LIMITATIONS: Prism 4.0 will only compare columns (within rows) for the post-hoc tests. To do post-hoc tests within a column (across rows), you’ll need to reformat your data table (more about that below).

**Results:**

You should now see the tabular results (shown below) of the analysis selected. Note that for the data on spine density (given in the Wiki), there is a significant main effect of treatment (F(1,16) = 40..65, p<.0001), age (F(1,16) = 5.04, p<.05) and a significant interaction between these two variables (F (1,16) =6.782, p<.02).

**Interpreting two-way ANOVAs:**

Main effects: these are calculated by collapsing across levels of one variable and then evaluating group differences between levels of the other variable. They should be reported as “ a significant main effect of XX…”, as written above. In the case of comparing spine density in 2 treatment groups across 2 ages, a significant main effect of age does not mean that both treatment groups experience a significant effect of age. That is, a main effect of age could be the results of: a significant effect of age in only one group, a significant effect of age in one group with a nonsignificant trend in the same direction for the other group, OR a significant effect of age in both groups. Because the main effects don’t provide details about individual group differences, it is best not to state anything about the direction of group differences when reporting main effects. Further details require information from the Posthoc tests.

Interaction: The interaction term means that the effect of one factor depends on the other factor. Again, the post-hoc tests will help you interpret this interaction.

**Posthoc tests:** The results of the posthoc tests are reported at the bottom of the ANOVA results page. In the present example, they reveal that prenatal cocaine exposure results in a significant reduction in spine density that is evident at both 4 and 12 weeks of age (4 wks: t=2.67, p<.05; 12 wks: t=6.35, p<.001).

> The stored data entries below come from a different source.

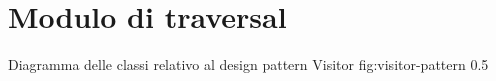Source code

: \section{Modulo di traversal}

      {Diagramma delle classi relativo al design pattern Visitor}
      {fig:visitor-pattern}
      {0.5}




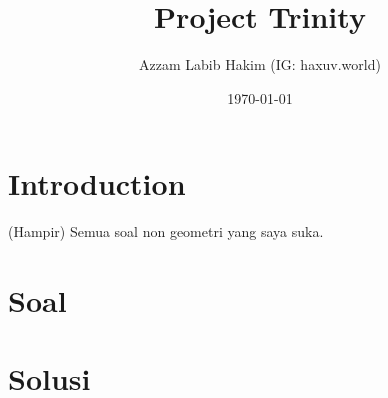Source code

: 

\title{Project Trinity}
\author{Azzam Labib Hakim (IG: haxuv.world)}
\date{\today}



\maketitle

\renewcommand*\contentsname{Daftar Isi}
\tableofcontents

\newpage

\section*{Introduction}
(Hampir) Semua soal non geometri yang saya suka. 

\section{Soal}


\newpage
\section{Solusi}



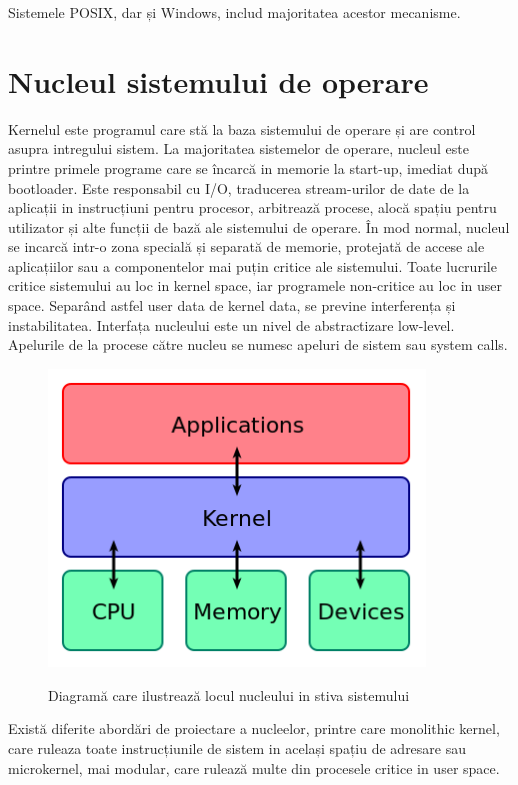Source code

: \documentclass[a4paper, 12pt, twoside]{report}
\begin{document}
Sistemele POSIX, dar și Windows, includ majoritatea acestor mecanisme.

	\section{Nucleul sistemului de operare}
Kernelul este programul care stă la baza sistemului de operare și are control asupra intregului sistem. La majoritatea sistemelor de operare, nucleul este printre primele programe care se încarcă in memorie la start-up, imediat după bootloader. Este responsabil cu I/O, traducerea stream-urilor de date de la aplicații in instrucțiuni pentru procesor, arbitrează procese, alocă spațiu pentru utilizator și alte funcții de bază ale sistemului de operare. În mod normal, nucleul se incarcă intr-o zona specială și separată de memorie, protejată de accese ale aplicațiilor sau a componentelor mai puțin critice ale sistemului. Toate lucrurile critice sistemului au loc in kernel space, iar programele non-critice au loc in user space. Separând astfel user data de kernel data, se previne interferența și instabilitatea. Interfața nucleului este un nivel de abstractizare low-level. Apelurile de la procese către nucleu se numesc apeluri de sistem sau system calls.

\begin{figure}[h]
		\centering
			{\includegraphics[width=100mm]{kernel.png}}
		\caption{Diagramă care ilustrează locul nucleului in stiva sistemului}
\end{figure}

Există diferite abordări de proiectare a nucleelor, printre care monolithic kernel, care ruleaza toate instrucțiunile de sistem in același spațiu de adresare sau microkernel, mai modular, care rulează multe din procesele critice in user space.
\end{document}
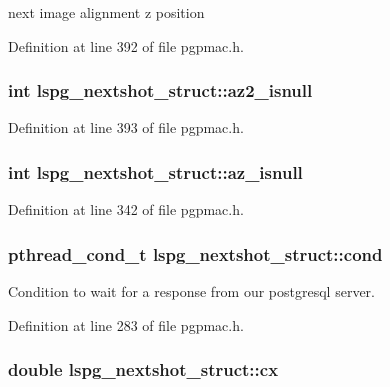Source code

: next image alignment z position 



Definition at line 392 of file pgpmac.\-h.

\hypertarget{structlspg__nextshot__struct_a95d080f13a4e02b9aa883821ee3e721c}{
\subsubsection[{az2\-\_\-isnull}]{\setlength{\rightskip}{0pt plus 5cm}int lspg\-\_\-nextshot\-\_\-struct\-::az2\-\_\-isnull}}\label{structlspg__nextshot__struct_a95d080f13a4e02b9aa883821ee3e721c}


Definition at line 393 of file pgpmac.\-h.

\hypertarget{structlspg__nextshot__struct_aaebd6d432810313294b5fed5f4445cb1}{
\subsubsection[{az\-\_\-isnull}]{\setlength{\rightskip}{0pt plus 5cm}int lspg\-\_\-nextshot\-\_\-struct\-::az\-\_\-isnull}}\label{structlspg__nextshot__struct_aaebd6d432810313294b5fed5f4445cb1}


Definition at line 342 of file pgpmac.\-h.

\hypertarget{structlspg__nextshot__struct_afc773a9eefc173aa98d5c2889e1d7669}{
\subsubsection[{cond}]{\setlength{\rightskip}{0pt plus 5cm}pthread\-\_\-cond\-\_\-t lspg\-\_\-nextshot\-\_\-struct\-::cond}}\label{structlspg__nextshot__struct_afc773a9eefc173aa98d5c2889e1d7669}


Condition to wait for a response from our postgresql server. 



Definition at line 283 of file pgpmac.\-h.

\hypertarget{structlspg__nextshot__struct_ad9eb2013fa6f295f72f0891fe98c863f}{
\subsubsection[{cx}]{\setlength{\rightskip}{0pt plus 5cm}double lspg\-\_\-nextshot\-\_\-struct\-::cx}}\label{structlspg__nextshot__struct_ad9eb2013fa6f295f72f0891fe98c863f}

As shown above, the posthocs done in Prism 4.0 only compare group differences between columns (in this case, between treatment groups). Since we would also want to know if there is a significant effect of the other factor (e.g., age) within each treatment group, we need to reformat the data table so that columns represent different ages, rows represent different treatment groups (Note: Prism 6.0 allows the user to do all relevant posthocs without reformatting the data).

**Transposing the data: **

Go to the data table you want to transpose. Select “NEW”>”duplicate current sheet”.

From that new sheet, select “ANALYZE”>”Data manipulation “>Transpose X and Y

- From the Parameters page, select: X values in transposed table = Column titles
- Column titles in transposed = X values

This makes a new sheet of the transposed data in the RESULTS folder. To get this into a data table that can be analyzed:

- Copy all of the columns from the transposed results
- Go to the “Copy of” data table that you created, and paste the copied data
- CHECK THE NUMBERS and labels!; Rename Data table appropriately

Now, if you analyze that data table with a 2-way ANOVA (make sure your labels for Columns and Rows for ANOVA Parameters are correct for this transformed data), you should get the other set of Posthocs at the bottom of the Results page (all main effects will be the same):

## Exporting Data/Graphs from Prism

Prism saves files in the .pzf format, which is meaningless to anything but Prism

There are several ways to get your files to a readable format elsewhere

Click on a data table or results tab, go to

**File -> Export**to export the data as a .txt fileClick on a graph, go to

**File -> Export**to export the graph image as a PDF or TIF or other image format- Highlight the data you want and copy it into word or excel
- From any graph, copy and then paste into another document
- On macs, use command-shift-4 to take a screen shot. This turns your mouse into a cross hair. Click and drag to create a box around the area you want to capture, then release to take the shot. The image should appear on the desktop as a .png file, which is readable by most programs. If you capture your stats in this way, you won’t be able to edit them, but you can see the values you need.